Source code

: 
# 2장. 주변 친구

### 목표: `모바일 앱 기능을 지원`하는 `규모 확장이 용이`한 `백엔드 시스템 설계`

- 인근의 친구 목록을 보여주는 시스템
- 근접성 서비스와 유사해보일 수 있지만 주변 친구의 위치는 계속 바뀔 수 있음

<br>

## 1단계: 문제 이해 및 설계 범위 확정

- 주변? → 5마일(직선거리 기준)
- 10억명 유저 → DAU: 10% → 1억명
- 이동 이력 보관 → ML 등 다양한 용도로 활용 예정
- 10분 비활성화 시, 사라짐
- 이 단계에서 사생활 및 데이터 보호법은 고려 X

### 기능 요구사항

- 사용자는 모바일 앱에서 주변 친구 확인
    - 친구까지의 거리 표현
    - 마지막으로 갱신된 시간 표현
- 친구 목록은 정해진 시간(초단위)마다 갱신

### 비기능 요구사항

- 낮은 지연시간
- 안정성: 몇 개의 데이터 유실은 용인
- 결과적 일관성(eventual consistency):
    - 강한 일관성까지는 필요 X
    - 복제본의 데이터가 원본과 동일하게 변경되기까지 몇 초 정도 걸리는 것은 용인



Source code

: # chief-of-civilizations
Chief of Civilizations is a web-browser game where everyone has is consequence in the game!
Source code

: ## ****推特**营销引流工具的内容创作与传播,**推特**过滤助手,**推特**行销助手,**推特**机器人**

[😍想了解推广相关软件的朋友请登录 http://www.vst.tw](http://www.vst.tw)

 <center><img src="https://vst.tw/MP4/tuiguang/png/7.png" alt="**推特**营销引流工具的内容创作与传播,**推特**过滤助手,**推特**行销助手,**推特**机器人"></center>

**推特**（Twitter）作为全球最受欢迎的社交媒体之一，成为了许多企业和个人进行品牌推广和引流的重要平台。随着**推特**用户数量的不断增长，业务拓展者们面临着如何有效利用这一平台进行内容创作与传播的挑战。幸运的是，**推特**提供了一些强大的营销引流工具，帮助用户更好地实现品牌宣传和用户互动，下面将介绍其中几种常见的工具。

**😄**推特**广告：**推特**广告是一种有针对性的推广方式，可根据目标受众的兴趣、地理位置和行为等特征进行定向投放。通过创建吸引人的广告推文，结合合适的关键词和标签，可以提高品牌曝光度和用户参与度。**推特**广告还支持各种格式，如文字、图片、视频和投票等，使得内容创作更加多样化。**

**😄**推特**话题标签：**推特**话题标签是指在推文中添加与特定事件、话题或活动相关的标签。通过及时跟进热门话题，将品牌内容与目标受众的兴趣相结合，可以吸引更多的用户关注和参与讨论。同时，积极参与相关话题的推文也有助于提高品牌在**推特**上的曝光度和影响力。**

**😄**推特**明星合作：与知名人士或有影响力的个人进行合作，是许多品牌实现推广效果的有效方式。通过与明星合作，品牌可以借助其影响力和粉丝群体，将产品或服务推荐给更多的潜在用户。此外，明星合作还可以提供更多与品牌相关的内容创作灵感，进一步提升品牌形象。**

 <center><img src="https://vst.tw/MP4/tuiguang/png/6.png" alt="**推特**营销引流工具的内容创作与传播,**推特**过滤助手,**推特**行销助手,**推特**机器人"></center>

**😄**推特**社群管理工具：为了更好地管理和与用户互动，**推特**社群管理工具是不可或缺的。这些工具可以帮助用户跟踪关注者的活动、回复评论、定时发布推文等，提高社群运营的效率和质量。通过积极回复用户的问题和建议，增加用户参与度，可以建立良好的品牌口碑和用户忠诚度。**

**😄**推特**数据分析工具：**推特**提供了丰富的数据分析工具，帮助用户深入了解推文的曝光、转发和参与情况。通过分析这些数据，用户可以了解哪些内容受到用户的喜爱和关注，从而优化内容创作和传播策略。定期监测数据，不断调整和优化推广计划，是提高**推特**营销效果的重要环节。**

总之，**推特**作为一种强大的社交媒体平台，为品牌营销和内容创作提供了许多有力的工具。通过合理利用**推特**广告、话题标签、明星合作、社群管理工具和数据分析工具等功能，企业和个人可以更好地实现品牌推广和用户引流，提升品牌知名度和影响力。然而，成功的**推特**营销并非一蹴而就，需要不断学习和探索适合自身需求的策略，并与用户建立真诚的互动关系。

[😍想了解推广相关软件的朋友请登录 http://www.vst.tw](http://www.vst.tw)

^^^^^^^^

● **Exercise goal**
Reproduce every line in the data that has the word "https" in it.

● **Response area**
 <center><img src="https://vst.tw/MP4/tuiguang/png/7.png" alt="**推特**营销引流工具的内容创作与传播,**推特**过滤助手,**推特**行销助手,**推特**机器人"></center>
 <center><img src="https://vst.tw/MP4/tuiguang/png/6.png" alt="**推特**营销引流工具的内容创作与传播,**推特**过滤助手,**推特**行销助手,**推特**机器人"></center>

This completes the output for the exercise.